Hoje eu fui a um encontro de voluntários em um café para troca de experiências e conversas sobre leituras. Conheci um francês que mora no Québec há seis anos. Ele me recomendou o livro Mille femmes blanches (livro não traduzido para o português, cujo título seria provavelmente Mil Mulheres Brancas) de Jim Fergus. É uma tradução de um romance norte-americano, One Thousand White Women: The Journals of May Dodd.
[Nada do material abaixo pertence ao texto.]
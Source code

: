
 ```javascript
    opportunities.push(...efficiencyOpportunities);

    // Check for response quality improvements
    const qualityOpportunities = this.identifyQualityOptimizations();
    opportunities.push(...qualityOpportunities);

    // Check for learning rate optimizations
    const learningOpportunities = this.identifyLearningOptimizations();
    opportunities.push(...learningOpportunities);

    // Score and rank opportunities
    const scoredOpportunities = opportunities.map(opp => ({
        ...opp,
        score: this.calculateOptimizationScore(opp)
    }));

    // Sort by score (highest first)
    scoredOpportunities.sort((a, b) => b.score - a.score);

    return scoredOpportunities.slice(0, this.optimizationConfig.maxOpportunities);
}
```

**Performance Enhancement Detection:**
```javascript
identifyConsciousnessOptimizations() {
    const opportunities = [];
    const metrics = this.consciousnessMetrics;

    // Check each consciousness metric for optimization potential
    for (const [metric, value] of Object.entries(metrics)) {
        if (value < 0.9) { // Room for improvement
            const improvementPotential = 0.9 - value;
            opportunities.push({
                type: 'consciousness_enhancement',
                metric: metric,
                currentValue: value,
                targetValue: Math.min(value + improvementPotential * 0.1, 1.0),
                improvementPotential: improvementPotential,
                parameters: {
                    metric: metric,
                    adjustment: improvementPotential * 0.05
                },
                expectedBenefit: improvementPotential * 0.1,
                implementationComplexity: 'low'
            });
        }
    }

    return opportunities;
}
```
É um romance epistoalar, que se passaria no Velho Oeste em 1875, quando o Governo Norte-Americano criaria o programa “Noivas dos Índios”, vendendo mulheres brancas à força para os indígenas, em troca das terras deles.

Capa de uma das edições em francês.

A versão oficial é “Em Fort Laramie, em 1854, um chefe de Cheyenne solicitou que o Exército dos EUA levasse 100 mulheres brancas como noivas para seu povo em nome da paz; mas o exército recusou.”. A versão do autor do livro é que, sim, o exército entregou, não 100, mas na verdade, 1.000 mulheres brancas.
Mas onde o Governo encontrava essas mulheres? Em prisões, prostíbulos e manicômios. A protagonista (ficcional) do romance seria uma mulher dessas mil mulheres. No caso, ela foi enviada para um manicômio porque o marido dela queria se casar outra vez (escândalos dessa natureza também já aconteceram no Brasil, relembre aqui). Depois ela é vendida à força para se tornar esposa de um indígena. O livro é um diário dessa personagem. Com o passar do tempo, ela se dá conta que a vida dela está melhor com os indígenas do que estava com os brancos. Segundo esse colega, a leitura é muito válida para conhecer os costumes nativos da época e como a sociedade (indígenas Chayenne) se organizava.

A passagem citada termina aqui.